We came in late at night, and the factor gave us a room in his house.
When we looked out of our window in the morning, we saw a little shack
about a hundred feet away, and in front of that shack was Thornton, only
half dressed, stretching himself in the sun, and LAUGHING. There wasn't
anything to laugh at, but we could see his teeth shining white, and he
grinned every minute while he went through a sort of setting-up exercise.

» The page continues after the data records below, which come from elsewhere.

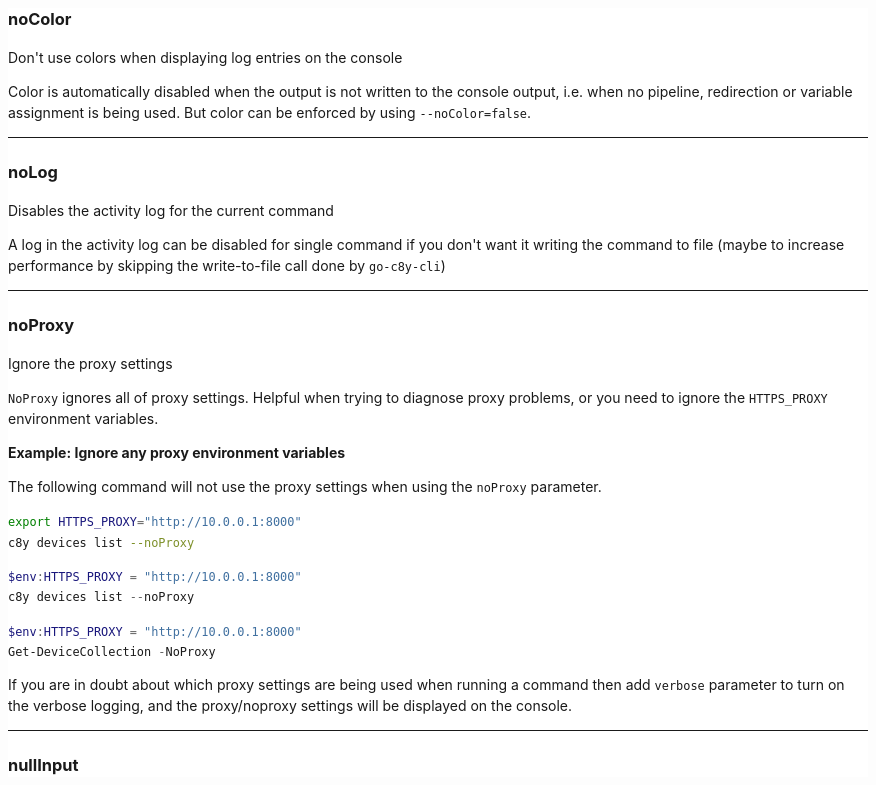 
### noColor

Don't use colors when displaying log entries on the console

Color is automatically disabled when the output is not written to the console output, i.e. when no pipeline, redirection or variable assignment is being used. But color can be enforced by using `--noColor=false`.

---

### noLog

Disables the activity log for the current command

A log in the activity log can be disabled for single command if you don't want it writing the command to file (maybe to increase performance by skipping the write-to-file call done by `go-c8y-cli`)

---

### noProxy

Ignore the proxy settings

`NoProxy` ignores all of proxy settings. Helpful when trying to diagnose proxy problems, or you need to ignore the `HTTPS_PROXY` environment variables.

**Example: Ignore any proxy environment variables**

The following command will not use the proxy settings when using the `noProxy` parameter.

<CodeExample>

```bash
export HTTPS_PROXY="http://10.0.0.1:8000"
c8y devices list --noProxy
```

```powershell
$env:HTTPS_PROXY = "http://10.0.0.1:8000"
c8y devices list --noProxy
```

```powershell
$env:HTTPS_PROXY = "http://10.0.0.1:8000"
Get-DeviceCollection -NoProxy
```

</CodeExample>


If you are in doubt about which proxy settings are being used when running a command then add `verbose` parameter to turn on the verbose logging, and the proxy/noproxy settings will be displayed on the console.

---

### nullInput
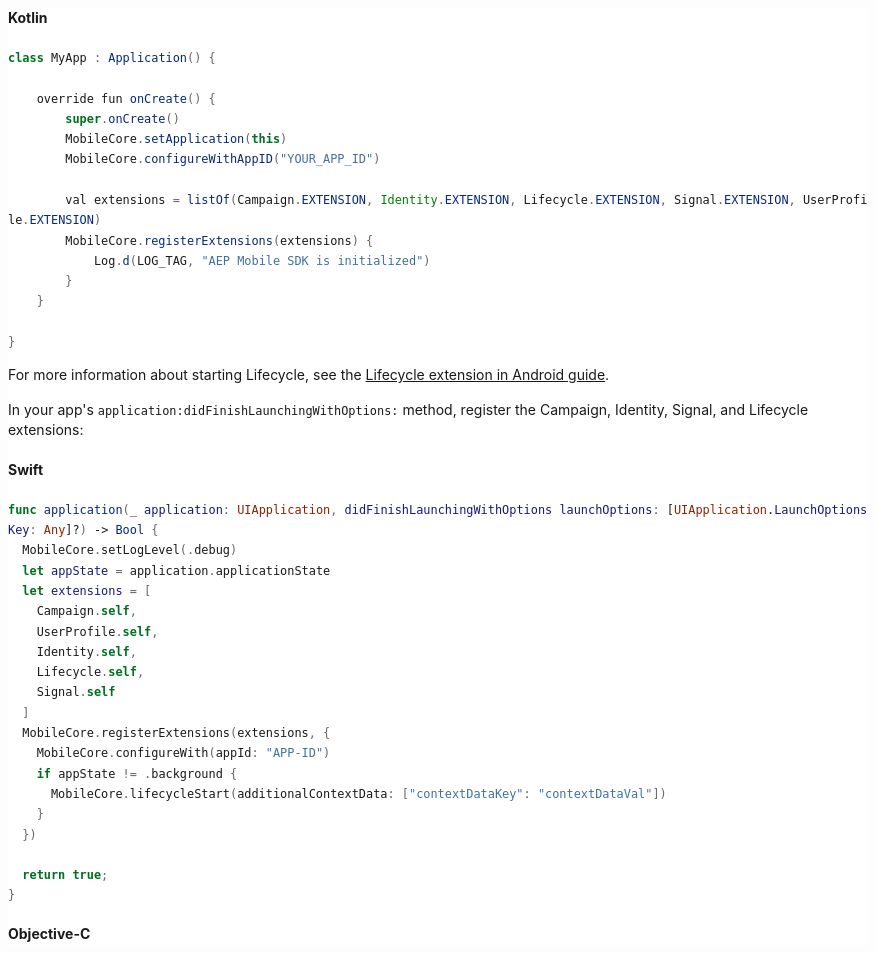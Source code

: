#### Kotlin

```java
class MyApp : Application() {

    override fun onCreate() {
        super.onCreate()
        MobileCore.setApplication(this)
        MobileCore.configureWithAppID("YOUR_APP_ID")

        val extensions = listOf(Campaign.EXTENSION, Identity.EXTENSION, Lifecycle.EXTENSION, Signal.EXTENSION, UserProfile.EXTENSION)
        MobileCore.registerExtensions(extensions) {
            Log.d(LOG_TAG, "AEP Mobile SDK is initialized")
        }
    }

}
```

For more information about starting Lifecycle, see the [Lifecycle extension in Android guide](../mobile-core/lifecycle/android.md).

<Variant platform="ios" task="register" repeat="6"/>

In your app's `application:didFinishLaunchingWithOptions:` method, register the Campaign, Identity, Signal, and Lifecycle extensions:

#### Swift

```swift
func application(_ application: UIApplication, didFinishLaunchingWithOptions launchOptions: [UIApplication.LaunchOptionsKey: Any]?) -> Bool {
  MobileCore.setLogLevel(.debug)
  let appState = application.applicationState
  let extensions = [
    Campaign.self,
    UserProfile.self,
    Identity.self,
    Lifecycle.self,
    Signal.self
  ]
  MobileCore.registerExtensions(extensions, {
    MobileCore.configureWith(appId: "APP-ID")
    if appState != .background {
      MobileCore.lifecycleStart(additionalContextData: ["contextDataKey": "contextDataVal"])
    }
  })

  return true;
}
```

#### Objective-C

When you begin to analyze a man, there is always some one human trait
that rises above all others, and that laugh was Thornton's. Even the
wolfish sledge-dogs at the post would wag their tails when they heard it.
We soon established friendly relations, but I could not get very far
beyond the laugh. Indeed, Thornton was a mystery. DeBar, the factor, said
that he had dropped into the post six months before, with a pack on his
back and a rifle over his shoulder. He had no business, apparently. He
was not a propectory and it was only now and then that he used his rifle,
and then only to shoot at marks.
One thing puzzled DeBar more than all else. Thornton worked like three
men about the post, cutting winter fire-wood, helping to catch and clean
the tons of whitefish which were stored away for the dogs in the
company's ice-houses, and doing other things without end.